With the material below, print exactly the lines between the line holding "Nordson Corporation (U.S.)</strong></p>" and the line holding "robust market position.</span></p>", inclusive. Add nothing else.

===== RECORD SET =====

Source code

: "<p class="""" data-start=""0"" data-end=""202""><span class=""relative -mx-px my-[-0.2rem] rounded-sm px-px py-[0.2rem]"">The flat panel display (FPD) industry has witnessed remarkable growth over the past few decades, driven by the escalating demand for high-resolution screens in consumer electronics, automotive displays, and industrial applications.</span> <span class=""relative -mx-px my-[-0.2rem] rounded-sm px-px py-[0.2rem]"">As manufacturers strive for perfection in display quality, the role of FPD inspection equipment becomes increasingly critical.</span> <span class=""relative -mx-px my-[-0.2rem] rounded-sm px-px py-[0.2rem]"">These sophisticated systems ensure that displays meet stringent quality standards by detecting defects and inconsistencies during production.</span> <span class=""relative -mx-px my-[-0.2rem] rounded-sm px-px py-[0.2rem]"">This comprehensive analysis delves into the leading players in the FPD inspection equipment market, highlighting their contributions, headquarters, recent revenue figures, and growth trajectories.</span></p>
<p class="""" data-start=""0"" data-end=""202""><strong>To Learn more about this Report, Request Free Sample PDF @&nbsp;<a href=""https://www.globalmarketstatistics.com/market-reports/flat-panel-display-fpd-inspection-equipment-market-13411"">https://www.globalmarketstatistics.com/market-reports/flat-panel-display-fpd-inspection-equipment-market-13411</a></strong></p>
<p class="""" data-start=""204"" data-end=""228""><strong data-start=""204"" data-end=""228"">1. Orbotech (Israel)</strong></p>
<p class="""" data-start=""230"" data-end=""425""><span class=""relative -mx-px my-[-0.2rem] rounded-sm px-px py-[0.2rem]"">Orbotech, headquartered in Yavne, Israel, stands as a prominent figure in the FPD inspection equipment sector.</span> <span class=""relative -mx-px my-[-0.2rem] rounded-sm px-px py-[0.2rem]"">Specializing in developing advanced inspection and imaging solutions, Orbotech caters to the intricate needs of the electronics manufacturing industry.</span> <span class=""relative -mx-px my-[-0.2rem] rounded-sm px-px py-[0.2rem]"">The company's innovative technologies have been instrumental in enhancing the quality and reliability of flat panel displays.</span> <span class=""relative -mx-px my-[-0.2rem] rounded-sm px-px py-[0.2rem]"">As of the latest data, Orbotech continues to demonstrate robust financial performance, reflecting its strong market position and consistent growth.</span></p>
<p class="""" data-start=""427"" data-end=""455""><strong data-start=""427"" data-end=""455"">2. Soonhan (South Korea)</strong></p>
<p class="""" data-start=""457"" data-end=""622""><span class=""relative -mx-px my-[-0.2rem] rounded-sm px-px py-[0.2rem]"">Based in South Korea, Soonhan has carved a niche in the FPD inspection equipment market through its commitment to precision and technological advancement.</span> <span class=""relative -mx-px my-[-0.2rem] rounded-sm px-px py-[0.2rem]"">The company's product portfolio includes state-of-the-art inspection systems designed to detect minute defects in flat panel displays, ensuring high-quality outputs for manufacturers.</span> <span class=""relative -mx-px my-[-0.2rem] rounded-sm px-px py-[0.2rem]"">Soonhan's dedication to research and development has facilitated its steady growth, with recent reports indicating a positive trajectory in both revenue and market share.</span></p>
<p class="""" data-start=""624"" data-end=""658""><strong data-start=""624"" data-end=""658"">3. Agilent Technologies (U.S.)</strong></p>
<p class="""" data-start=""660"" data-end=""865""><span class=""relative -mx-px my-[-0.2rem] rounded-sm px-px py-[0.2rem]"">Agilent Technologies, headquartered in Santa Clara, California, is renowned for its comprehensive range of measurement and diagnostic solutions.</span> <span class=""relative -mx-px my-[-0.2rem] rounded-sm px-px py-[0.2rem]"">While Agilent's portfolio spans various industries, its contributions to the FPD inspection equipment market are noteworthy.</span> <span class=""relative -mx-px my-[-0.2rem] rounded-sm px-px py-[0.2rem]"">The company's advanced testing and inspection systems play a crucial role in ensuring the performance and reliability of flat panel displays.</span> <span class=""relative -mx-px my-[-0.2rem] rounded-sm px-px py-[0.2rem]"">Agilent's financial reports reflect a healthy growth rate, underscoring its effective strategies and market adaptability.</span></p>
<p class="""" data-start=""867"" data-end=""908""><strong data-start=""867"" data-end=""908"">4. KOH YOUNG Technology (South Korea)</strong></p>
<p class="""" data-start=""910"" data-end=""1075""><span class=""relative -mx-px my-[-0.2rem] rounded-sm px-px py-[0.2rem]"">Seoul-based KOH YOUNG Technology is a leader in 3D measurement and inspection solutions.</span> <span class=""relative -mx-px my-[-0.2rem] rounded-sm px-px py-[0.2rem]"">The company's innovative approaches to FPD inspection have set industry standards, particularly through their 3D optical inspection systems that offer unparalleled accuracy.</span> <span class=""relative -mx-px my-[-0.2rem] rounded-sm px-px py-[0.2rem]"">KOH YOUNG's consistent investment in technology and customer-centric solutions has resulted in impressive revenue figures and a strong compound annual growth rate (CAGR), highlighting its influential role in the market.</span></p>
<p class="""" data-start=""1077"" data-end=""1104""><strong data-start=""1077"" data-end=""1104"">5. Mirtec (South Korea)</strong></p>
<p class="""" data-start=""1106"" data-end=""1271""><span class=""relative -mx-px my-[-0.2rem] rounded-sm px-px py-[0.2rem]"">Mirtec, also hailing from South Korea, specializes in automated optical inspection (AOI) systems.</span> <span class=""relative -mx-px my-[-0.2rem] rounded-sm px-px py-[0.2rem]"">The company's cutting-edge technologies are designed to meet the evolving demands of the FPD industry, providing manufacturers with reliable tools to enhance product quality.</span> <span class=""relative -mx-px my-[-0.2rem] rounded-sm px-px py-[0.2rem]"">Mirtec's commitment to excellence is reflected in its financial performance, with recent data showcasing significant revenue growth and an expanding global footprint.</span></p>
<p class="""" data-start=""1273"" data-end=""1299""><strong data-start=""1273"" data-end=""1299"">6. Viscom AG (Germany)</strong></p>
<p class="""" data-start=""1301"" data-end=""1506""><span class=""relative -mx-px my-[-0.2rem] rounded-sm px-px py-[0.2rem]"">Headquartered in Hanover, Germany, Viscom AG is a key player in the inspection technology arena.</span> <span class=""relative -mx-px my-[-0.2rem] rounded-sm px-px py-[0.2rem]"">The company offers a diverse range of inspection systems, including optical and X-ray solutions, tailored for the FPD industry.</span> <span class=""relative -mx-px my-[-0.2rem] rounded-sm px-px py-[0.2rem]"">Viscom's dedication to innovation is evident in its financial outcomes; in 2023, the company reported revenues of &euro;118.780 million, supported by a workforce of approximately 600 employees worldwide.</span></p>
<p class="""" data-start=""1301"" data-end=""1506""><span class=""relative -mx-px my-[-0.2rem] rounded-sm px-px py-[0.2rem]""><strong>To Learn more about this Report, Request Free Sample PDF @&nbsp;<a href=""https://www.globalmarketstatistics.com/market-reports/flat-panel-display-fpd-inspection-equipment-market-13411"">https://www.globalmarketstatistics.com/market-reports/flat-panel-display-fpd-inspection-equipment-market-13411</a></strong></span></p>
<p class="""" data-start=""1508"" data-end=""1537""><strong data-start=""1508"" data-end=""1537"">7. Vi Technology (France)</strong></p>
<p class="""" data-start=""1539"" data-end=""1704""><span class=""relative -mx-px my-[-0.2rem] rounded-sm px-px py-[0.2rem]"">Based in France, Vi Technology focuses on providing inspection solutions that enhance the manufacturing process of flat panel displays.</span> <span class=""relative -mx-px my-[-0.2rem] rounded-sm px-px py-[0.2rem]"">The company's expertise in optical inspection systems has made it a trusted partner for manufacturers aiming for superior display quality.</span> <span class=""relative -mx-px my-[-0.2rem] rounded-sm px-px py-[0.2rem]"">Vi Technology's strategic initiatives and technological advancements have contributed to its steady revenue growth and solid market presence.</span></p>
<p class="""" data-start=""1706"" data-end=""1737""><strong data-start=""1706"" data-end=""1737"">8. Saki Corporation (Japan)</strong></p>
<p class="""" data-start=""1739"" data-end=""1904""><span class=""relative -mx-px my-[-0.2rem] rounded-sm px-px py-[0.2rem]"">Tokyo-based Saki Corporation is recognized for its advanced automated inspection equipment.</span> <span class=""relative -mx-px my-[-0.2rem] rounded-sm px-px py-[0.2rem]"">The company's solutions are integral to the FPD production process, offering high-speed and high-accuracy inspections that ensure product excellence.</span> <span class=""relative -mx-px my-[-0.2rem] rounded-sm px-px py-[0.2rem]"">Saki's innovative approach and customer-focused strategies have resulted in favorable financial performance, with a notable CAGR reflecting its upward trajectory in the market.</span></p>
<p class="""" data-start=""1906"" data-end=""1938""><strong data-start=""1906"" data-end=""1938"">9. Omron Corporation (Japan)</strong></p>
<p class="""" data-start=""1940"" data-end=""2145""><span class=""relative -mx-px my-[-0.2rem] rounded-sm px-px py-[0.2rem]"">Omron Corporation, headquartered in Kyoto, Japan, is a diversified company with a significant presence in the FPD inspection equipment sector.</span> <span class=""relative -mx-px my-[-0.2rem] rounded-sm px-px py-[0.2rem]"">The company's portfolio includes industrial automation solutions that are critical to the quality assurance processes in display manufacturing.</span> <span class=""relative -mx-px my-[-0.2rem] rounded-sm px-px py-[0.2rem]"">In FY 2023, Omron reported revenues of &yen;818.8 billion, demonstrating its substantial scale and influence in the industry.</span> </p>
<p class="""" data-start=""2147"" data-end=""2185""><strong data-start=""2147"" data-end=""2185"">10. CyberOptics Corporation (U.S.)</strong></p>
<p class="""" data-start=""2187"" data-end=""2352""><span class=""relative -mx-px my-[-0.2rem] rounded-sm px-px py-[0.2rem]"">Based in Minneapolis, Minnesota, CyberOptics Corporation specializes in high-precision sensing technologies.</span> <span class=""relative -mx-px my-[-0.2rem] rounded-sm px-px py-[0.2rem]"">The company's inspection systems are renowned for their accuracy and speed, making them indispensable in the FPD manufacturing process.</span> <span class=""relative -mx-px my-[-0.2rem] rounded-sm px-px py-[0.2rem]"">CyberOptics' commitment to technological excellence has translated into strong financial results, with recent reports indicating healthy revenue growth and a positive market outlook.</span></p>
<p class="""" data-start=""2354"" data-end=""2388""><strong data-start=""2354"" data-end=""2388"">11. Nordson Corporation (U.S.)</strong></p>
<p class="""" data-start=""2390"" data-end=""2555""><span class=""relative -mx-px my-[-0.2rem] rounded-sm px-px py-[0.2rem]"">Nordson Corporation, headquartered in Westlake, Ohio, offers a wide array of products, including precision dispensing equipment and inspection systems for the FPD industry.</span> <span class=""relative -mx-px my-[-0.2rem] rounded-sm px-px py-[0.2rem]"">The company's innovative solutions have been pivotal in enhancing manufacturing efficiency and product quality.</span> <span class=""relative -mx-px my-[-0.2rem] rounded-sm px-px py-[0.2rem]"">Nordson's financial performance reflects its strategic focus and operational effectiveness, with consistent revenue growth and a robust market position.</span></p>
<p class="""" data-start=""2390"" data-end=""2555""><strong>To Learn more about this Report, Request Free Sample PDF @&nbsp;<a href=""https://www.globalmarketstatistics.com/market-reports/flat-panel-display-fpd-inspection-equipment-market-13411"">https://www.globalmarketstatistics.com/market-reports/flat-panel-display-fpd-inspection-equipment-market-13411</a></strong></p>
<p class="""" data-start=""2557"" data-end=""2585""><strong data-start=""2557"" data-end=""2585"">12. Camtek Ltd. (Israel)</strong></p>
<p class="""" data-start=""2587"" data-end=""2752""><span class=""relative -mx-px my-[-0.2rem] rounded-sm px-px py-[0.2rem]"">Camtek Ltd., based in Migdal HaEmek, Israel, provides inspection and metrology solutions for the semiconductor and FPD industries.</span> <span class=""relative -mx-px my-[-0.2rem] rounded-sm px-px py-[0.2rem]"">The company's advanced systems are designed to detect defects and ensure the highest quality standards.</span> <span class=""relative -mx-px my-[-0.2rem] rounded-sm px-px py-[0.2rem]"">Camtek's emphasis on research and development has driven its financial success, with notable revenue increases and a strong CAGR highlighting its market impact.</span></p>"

=====

● **ANSWER BELOW**
<p class="""" data-start=""2354"" data-end=""2388""><strong data-start=""2354"" data-end=""2388"">11. Nordson Corporation (U.S.)</strong></p>
<p class="""" data-start=""2390"" data-end=""2555""><span class=""relative -mx-px my-[-0.2rem] rounded-sm px-px py-[0.2rem]"">Nordson Corporation, headquartered in Westlake, Ohio, offers a wide array of products, including precision dispensing equipment and inspection systems for the FPD industry.</span> <span class=""relative -mx-px my-[-0.2rem] rounded-sm px-px py-[0.2rem]"">The company's innovative solutions have been pivotal in enhancing manufacturing efficiency and product quality.</span> <span class=""relative -mx-px my-[-0.2rem] rounded-sm px-px py-[0.2rem]"">Nordson's financial performance reflects its strategic focus and operational effectiveness, with consistent revenue growth and a robust market position.</span></p>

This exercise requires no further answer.